Exercise goal —
Extract each line of the records below that contains the word "would".

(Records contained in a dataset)
►

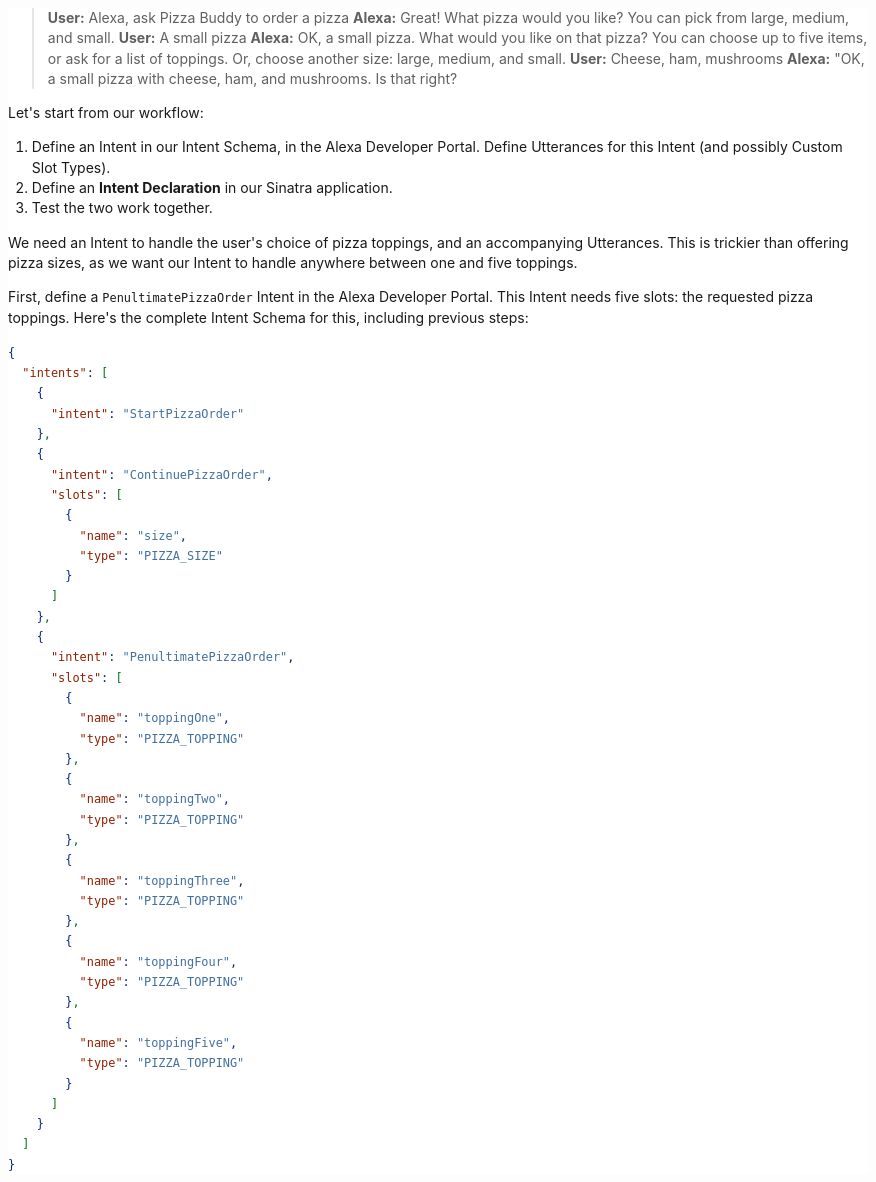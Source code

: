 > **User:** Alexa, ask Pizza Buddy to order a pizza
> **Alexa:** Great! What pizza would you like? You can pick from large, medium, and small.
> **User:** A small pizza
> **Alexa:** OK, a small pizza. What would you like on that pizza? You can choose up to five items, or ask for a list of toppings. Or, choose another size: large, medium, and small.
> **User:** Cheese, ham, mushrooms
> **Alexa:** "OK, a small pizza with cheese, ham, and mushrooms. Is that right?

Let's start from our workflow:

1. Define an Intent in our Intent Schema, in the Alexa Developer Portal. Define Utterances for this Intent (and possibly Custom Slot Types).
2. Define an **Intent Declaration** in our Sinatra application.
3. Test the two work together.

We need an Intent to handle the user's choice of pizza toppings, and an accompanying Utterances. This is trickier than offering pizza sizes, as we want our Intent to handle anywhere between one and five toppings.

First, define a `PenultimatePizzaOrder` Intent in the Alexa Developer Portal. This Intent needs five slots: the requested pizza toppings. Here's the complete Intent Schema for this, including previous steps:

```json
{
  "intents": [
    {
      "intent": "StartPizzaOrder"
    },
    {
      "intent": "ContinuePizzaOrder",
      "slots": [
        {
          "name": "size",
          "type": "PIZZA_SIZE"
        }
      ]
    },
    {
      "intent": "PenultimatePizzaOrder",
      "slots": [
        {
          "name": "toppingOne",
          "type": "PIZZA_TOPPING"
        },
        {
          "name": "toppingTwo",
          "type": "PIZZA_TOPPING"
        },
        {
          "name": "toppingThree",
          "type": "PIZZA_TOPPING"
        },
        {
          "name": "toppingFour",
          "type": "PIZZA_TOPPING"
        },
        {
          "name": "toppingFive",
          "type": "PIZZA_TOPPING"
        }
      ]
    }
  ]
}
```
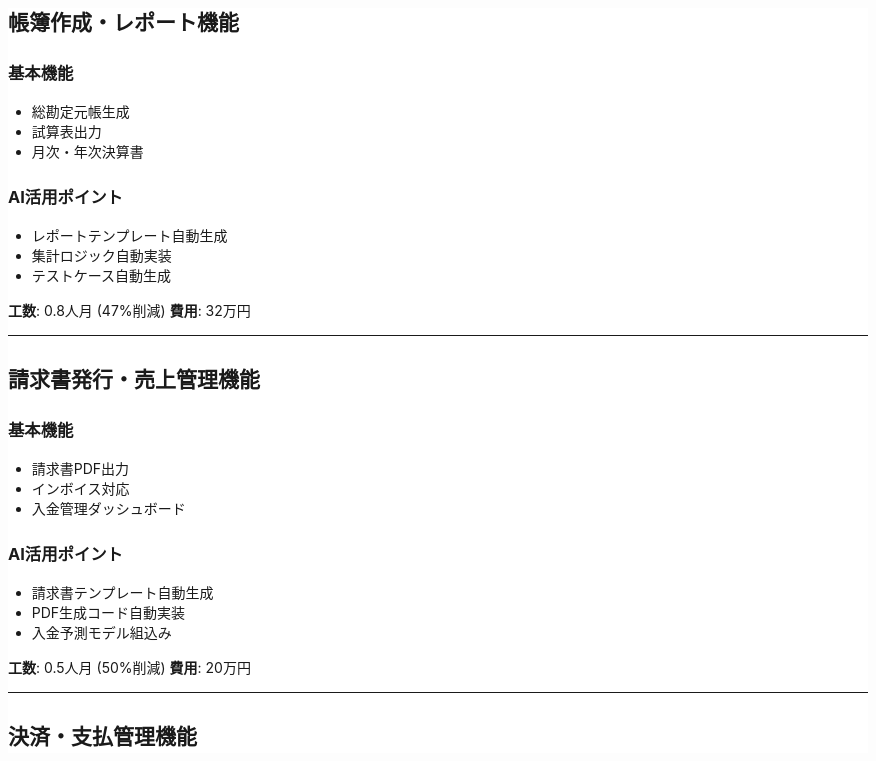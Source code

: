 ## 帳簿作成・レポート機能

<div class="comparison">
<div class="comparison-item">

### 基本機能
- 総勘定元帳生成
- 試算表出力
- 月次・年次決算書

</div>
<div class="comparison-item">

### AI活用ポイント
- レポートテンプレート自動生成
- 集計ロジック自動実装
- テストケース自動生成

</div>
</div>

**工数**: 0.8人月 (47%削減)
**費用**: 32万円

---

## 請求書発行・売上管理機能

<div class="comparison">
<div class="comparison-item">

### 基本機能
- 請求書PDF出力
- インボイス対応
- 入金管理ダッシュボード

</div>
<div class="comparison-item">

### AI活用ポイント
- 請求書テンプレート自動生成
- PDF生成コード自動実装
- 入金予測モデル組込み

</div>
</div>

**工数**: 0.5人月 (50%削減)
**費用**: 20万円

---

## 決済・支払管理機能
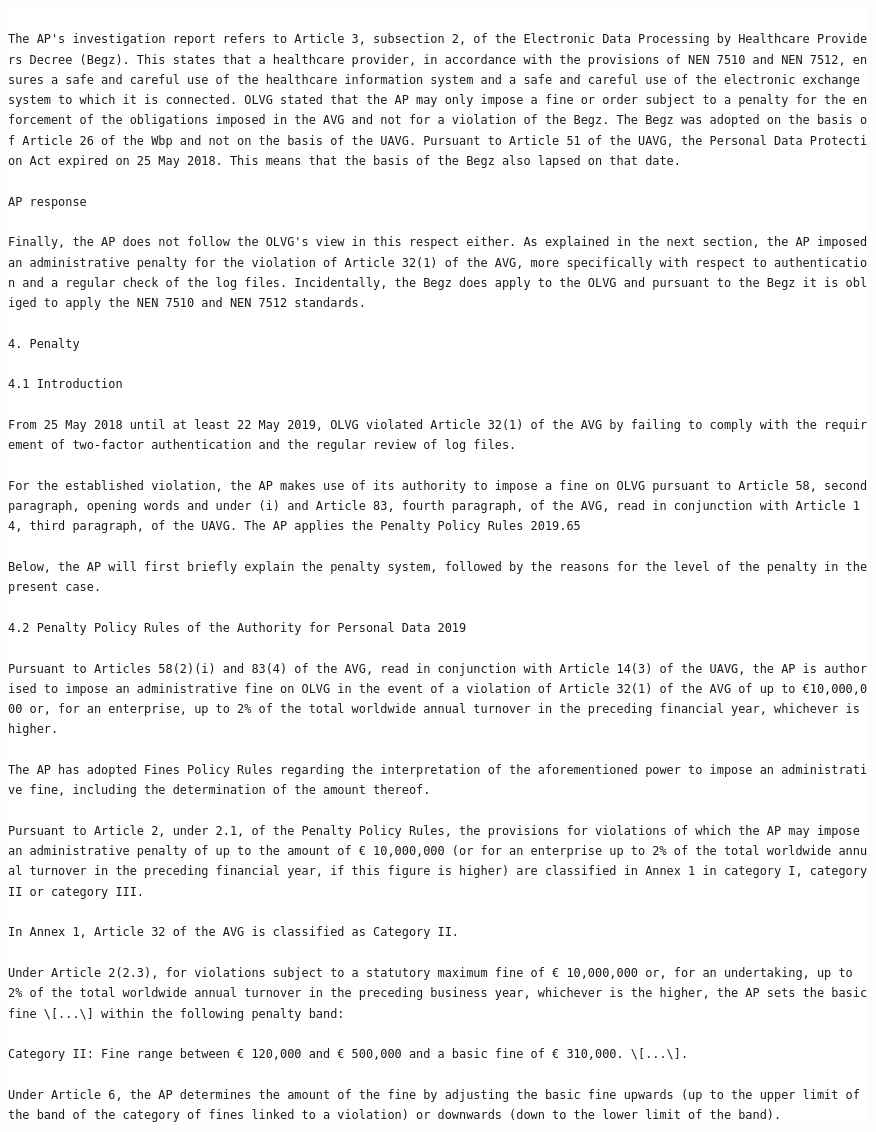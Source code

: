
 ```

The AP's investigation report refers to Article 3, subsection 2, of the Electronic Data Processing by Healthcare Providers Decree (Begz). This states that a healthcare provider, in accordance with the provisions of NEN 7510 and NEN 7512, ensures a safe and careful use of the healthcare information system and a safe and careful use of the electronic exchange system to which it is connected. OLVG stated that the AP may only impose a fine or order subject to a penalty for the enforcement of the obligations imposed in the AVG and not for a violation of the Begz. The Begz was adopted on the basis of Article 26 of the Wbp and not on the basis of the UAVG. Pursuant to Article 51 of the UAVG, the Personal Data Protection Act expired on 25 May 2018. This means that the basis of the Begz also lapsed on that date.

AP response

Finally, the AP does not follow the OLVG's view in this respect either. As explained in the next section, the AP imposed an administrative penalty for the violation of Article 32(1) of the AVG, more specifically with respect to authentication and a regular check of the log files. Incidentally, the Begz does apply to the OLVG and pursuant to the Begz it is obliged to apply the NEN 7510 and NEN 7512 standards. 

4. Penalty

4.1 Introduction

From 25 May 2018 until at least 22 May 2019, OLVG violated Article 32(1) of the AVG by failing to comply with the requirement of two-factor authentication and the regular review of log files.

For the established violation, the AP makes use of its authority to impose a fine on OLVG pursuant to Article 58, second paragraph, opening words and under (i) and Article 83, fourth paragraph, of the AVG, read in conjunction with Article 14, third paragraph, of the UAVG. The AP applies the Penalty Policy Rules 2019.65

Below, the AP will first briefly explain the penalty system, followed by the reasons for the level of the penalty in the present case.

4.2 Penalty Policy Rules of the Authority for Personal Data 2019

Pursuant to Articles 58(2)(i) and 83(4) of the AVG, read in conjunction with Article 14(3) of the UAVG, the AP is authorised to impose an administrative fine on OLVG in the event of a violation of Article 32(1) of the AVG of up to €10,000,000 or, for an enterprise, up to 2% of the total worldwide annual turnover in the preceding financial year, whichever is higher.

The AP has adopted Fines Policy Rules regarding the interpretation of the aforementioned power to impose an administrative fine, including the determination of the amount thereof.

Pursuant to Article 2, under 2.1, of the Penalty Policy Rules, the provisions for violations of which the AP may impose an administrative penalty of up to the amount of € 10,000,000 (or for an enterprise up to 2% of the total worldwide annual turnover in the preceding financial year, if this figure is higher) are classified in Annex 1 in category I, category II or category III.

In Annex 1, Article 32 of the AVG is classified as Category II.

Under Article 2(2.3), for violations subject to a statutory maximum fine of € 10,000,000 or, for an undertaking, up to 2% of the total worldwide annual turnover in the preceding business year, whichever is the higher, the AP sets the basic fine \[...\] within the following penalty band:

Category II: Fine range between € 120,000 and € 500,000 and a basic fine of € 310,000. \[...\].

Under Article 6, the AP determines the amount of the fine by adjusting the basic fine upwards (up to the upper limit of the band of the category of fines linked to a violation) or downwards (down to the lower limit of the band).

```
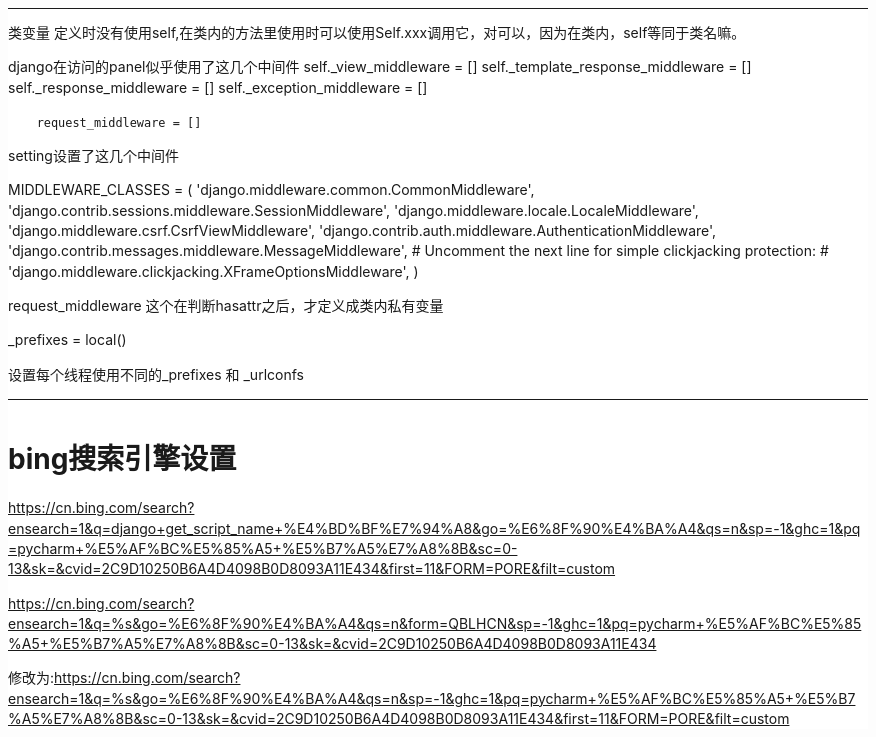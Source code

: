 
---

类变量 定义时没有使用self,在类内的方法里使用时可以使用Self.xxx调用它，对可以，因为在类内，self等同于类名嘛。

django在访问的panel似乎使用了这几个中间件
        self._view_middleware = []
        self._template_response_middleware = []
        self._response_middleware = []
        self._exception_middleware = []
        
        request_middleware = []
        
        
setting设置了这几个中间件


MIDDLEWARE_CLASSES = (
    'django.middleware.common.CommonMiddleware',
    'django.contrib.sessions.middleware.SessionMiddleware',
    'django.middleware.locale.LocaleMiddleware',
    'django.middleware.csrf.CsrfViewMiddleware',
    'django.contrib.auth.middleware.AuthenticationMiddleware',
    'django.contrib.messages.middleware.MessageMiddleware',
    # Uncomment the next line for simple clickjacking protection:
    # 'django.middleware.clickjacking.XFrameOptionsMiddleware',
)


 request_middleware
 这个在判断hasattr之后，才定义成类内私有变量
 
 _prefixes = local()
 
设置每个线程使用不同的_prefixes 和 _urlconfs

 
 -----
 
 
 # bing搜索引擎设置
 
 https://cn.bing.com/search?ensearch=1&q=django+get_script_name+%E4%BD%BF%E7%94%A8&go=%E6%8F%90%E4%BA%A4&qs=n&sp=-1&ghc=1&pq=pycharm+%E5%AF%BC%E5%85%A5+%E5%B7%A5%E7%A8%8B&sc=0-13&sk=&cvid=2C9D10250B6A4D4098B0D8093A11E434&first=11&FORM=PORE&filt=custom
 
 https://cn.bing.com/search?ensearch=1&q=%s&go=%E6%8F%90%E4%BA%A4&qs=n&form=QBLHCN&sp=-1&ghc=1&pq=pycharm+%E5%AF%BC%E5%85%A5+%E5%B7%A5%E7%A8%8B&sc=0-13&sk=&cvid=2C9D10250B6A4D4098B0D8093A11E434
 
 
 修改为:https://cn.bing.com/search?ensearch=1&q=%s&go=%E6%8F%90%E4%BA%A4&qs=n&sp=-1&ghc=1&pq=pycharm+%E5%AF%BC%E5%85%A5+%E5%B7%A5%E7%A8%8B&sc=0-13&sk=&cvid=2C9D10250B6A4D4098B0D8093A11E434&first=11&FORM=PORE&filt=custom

◄

Solution for this task —
> **Alexa:** Great! What pizza would you like? You can pick from large, medium, and small.
> **Alexa:** OK, a small pizza. What would you like on that pizza? You can choose up to five items, or ask for a list of toppings. Or, choose another size: large, medium, and small.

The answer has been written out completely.